BEGIN

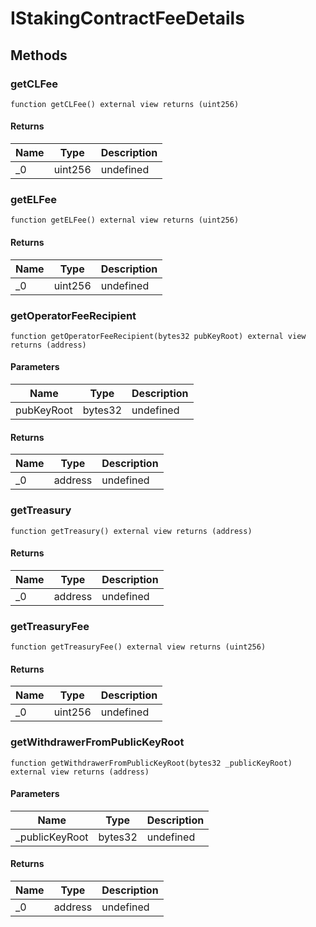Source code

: # IStakingContractFeeDetails









## Methods

### getCLFee

```solidity
function getCLFee() external view returns (uint256)
```






#### Returns

| Name | Type | Description |
|---|---|---|
| _0 | uint256 | undefined |

### getELFee

```solidity
function getELFee() external view returns (uint256)
```






#### Returns

| Name | Type | Description |
|---|---|---|
| _0 | uint256 | undefined |

### getOperatorFeeRecipient

```solidity
function getOperatorFeeRecipient(bytes32 pubKeyRoot) external view returns (address)
```





#### Parameters

| Name | Type | Description |
|---|---|---|
| pubKeyRoot | bytes32 | undefined |

#### Returns

| Name | Type | Description |
|---|---|---|
| _0 | address | undefined |

### getTreasury

```solidity
function getTreasury() external view returns (address)
```






#### Returns

| Name | Type | Description |
|---|---|---|
| _0 | address | undefined |

### getTreasuryFee

```solidity
function getTreasuryFee() external view returns (uint256)
```






#### Returns

| Name | Type | Description |
|---|---|---|
| _0 | uint256 | undefined |

### getWithdrawerFromPublicKeyRoot

```solidity
function getWithdrawerFromPublicKeyRoot(bytes32 _publicKeyRoot) external view returns (address)
```





#### Parameters

| Name | Type | Description |
|---|---|---|
| _publicKeyRoot | bytes32 | undefined |

#### Returns

| Name | Type | Description |
|---|---|---|
| _0 | address | undefined |




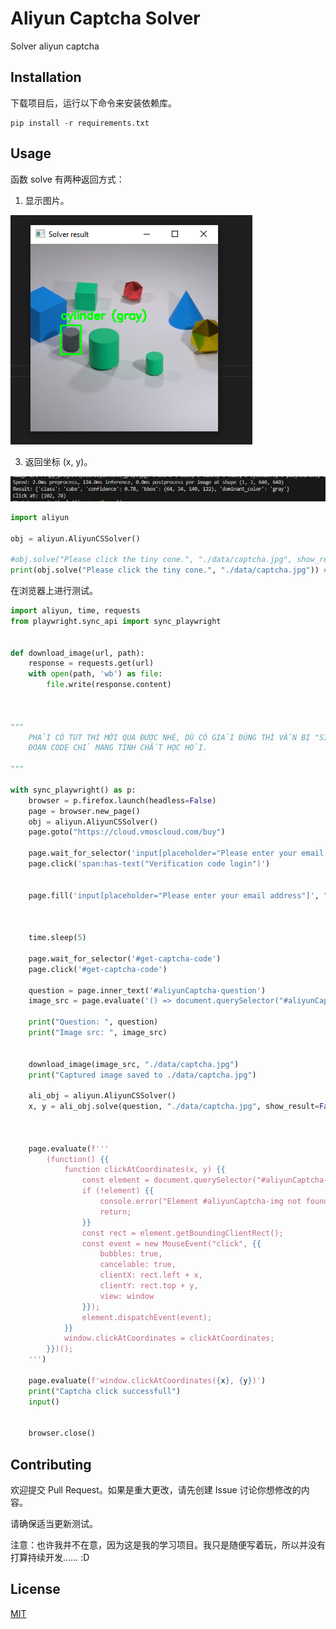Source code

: # Aliyun Captcha Solver

Solver aliyun captcha

## Installation
下载项目后，运行以下命令来安装依赖库。
```
pip install -r requirements.txt
```

## Usage
函数 solve 有两种返回方式：
1. 显示图片。

![demo](https://github.com/hectran12/AliyunCaptchaSolver/blob/main/github/img/image.jpg)


3. 返回坐标 (x, y)。

   
![demo](https://github.com/hectran12/AliyunCaptchaSolver/blob/main/github/img/xy.png)



```py
import aliyun

obj = aliyun.AliyunCSSolver()

#obj.solve("Please click the tiny cone.", "./data/captcha.jpg", show_result=True) # show image in window
print(obj.solve("Please click the tiny cone.", "./data/captcha.jpg")) # return x, y coordinates of the object (use for click the object)
```
在浏览器上进行测试。
```py
import aliyun, time, requests
from playwright.sync_api import sync_playwright


def download_image(url, path):
    response = requests.get(url)
    with open(path, 'wb') as file:
        file.write(response.content)    
    


"""
    PHẢI CÓ TUT THÌ MỚI QUA ĐƯỢC NHÉ, DÙ CÓ GIẢI ĐÚNG THÌ VẪN BỊ "SIGNATURE FAILED" :)))
    ĐOẠN CODE CHỈ MANG TÍNH CHẤT HỌC HỎI.

"""

with sync_playwright() as p:
    browser = p.firefox.launch(headless=False)
    page = browser.new_page()
    obj = aliyun.AliyunCSSolver()
    page.goto("https://cloud.vmoscloud.com/buy")

    page.wait_for_selector('input[placeholder="Please enter your email address"]')
    page.click('span:has-text("Verification code login")')


    page.fill('input[placeholder="Please enter your email address"]', "tronghoadeptrai2008@gmail.com")



    time.sleep(5)

    page.wait_for_selector('#get-captcha-code')
    page.click('#get-captcha-code')

    question = page.inner_text('#aliyunCaptcha-question')
    image_src = page.evaluate('() => document.querySelector("#aliyunCaptcha-img").src')

    print("Question: ", question)
    print("Image src: ", image_src)


    download_image(image_src, "./data/captcha.jpg")
    print("Captured image saved to ./data/captcha.jpg")

    ali_obj = aliyun.AliyunCSSolver()
    x, y = ali_obj.solve(question, "./data/captcha.jpg", show_result=False)
    


    page.evaluate(f'''
        (function() {{
            function clickAtCoordinates(x, y) {{
                const element = document.querySelector("#aliyunCaptcha-img");
                if (!element) {{
                    console.error("Element #aliyunCaptcha-img not found");
                    return;
                }}
                const rect = element.getBoundingClientRect();
                const event = new MouseEvent("click", {{
                    bubbles: true,
                    cancelable: true,
                    clientX: rect.left + x,
                    clientY: rect.top + y,
                    view: window
                }});
                element.dispatchEvent(event);
            }}
            window.clickAtCoordinates = clickAtCoordinates;
        }})();
    ''')

    page.evaluate(f'window.clickAtCoordinates({x}, {y})')
    print("Captcha click successfull")
    input()


    browser.close()


```

## Contributing
欢迎提交 Pull Request。如果是重大更改，请先创建 Issue 讨论你想修改的内容。

请确保适当更新测试。

注意：也许我并不在意，因为这是我的学习项目。我只是随便写着玩，所以并没有打算持续开发…… :D

## License

[MIT](https://choosealicense.com/licenses/mit/)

END

> _DIRECTIONS FOR THIS TASK_
Please output the material above again, exactly, and omit every image.

> _RESULT_
Source code

: # IStakingContractFeeDetails









## Methods

### getCLFee

```solidity
function getCLFee() external view returns (uint256)
```






#### Returns

| Name | Type | Description |
|---|---|---|
| _0 | uint256 | undefined |

### getELFee

```solidity
function getELFee() external view returns (uint256)
```






#### Returns

| Name | Type | Description |
|---|---|---|
| _0 | uint256 | undefined |

### getOperatorFeeRecipient

```solidity
function getOperatorFeeRecipient(bytes32 pubKeyRoot) external view returns (address)
```





#### Parameters

| Name | Type | Description |
|---|---|---|
| pubKeyRoot | bytes32 | undefined |

#### Returns

| Name | Type | Description |
|---|---|---|
| _0 | address | undefined |

### getTreasury

```solidity
function getTreasury() external view returns (address)
```






#### Returns

| Name | Type | Description |
|---|---|---|
| _0 | address | undefined |

### getTreasuryFee

```solidity
function getTreasuryFee() external view returns (uint256)
```






#### Returns

| Name | Type | Description |
|---|---|---|
| _0 | uint256 | undefined |

### getWithdrawerFromPublicKeyRoot

```solidity
function getWithdrawerFromPublicKeyRoot(bytes32 _publicKeyRoot) external view returns (address)
```





#### Parameters

| Name | Type | Description |
|---|---|---|
| _publicKeyRoot | bytes32 | undefined |

#### Returns

| Name | Type | Description |
|---|---|---|
| _0 | address | undefined |




Source code

: # Aliyun Captcha Solver

Solver aliyun captcha

## Installation
下载项目后，运行以下命令来安装依赖库。
```
pip install -r requirements.txt
```

## Usage
函数 solve 有两种返回方式：
1. 显示图片。

![demo](https://github.com/hectran12/AliyunCaptchaSolver/blob/main/github/img/image.jpg)


3. 返回坐标 (x, y)。

   
![demo](https://github.com/hectran12/AliyunCaptchaSolver/blob/main/github/img/xy.png)



```py
import aliyun

obj = aliyun.AliyunCSSolver()

#obj.solve("Please click the tiny cone.", "./data/captcha.jpg", show_result=True) # show image in window
print(obj.solve("Please click the tiny cone.", "./data/captcha.jpg")) # return x, y coordinates of the object (use for click the object)
```
在浏览器上进行测试。
```py
import aliyun, time, requests
from playwright.sync_api import sync_playwright


def download_image(url, path):
    response = requests.get(url)
    with open(path, 'wb') as file:
        file.write(response.content)    
    


"""
    PHẢI CÓ TUT THÌ MỚI QUA ĐƯỢC NHÉ, DÙ CÓ GIẢI ĐÚNG THÌ VẪN BỊ "SIGNATURE FAILED" :)))
    ĐOẠN CODE CHỈ MANG TÍNH CHẤT HỌC HỎI.

"""

with sync_playwright() as p:
    browser = p.firefox.launch(headless=False)
    page = browser.new_page()
    obj = aliyun.AliyunCSSolver()
    page.goto("https://cloud.vmoscloud.com/buy")

    page.wait_for_selector('input[placeholder="Please enter your email address"]')
    page.click('span:has-text("Verification code login")')


    page.fill('input[placeholder="Please enter your email address"]', "tronghoadeptrai2008@gmail.com")



    time.sleep(5)

    page.wait_for_selector('#get-captcha-code')
    page.click('#get-captcha-code')

    question = page.inner_text('#aliyunCaptcha-question')
    image_src = page.evaluate('() => document.querySelector("#aliyunCaptcha-img").src')

    print("Question: ", question)
    print("Image src: ", image_src)


    download_image(image_src, "./data/captcha.jpg")
    print("Captured image saved to ./data/captcha.jpg")

    ali_obj = aliyun.AliyunCSSolver()
    x, y = ali_obj.solve(question, "./data/captcha.jpg", show_result=False)
    


    page.evaluate(f'''
        (function() {{
            function clickAtCoordinates(x, y) {{
                const element = document.querySelector("#aliyunCaptcha-img");
                if (!element) {{
                    console.error("Element #aliyunCaptcha-img not found");
                    return;
                }}
                const rect = element.getBoundingClientRect();
                const event = new MouseEvent("click", {{
                    bubbles: true,
                    cancelable: true,
                    clientX: rect.left + x,
                    clientY: rect.top + y,
                    view: window
                }});
                element.dispatchEvent(event);
            }}
            window.clickAtCoordinates = clickAtCoordinates;
        }})();
    ''')

    page.evaluate(f'window.clickAtCoordinates({x}, {y})')
    print("Captcha click successfull")
    input()


    browser.close()


```

## Contributing
欢迎提交 Pull Request。如果是重大更改，请先创建 Issue 讨论你想修改的内容。

请确保适当更新测试。

注意：也许我并不在意，因为这是我的学习项目。我只是随便写着玩，所以并没有打算持续开发…… :D

## License

[MIT](https://choosealicense.com/licenses/mit/)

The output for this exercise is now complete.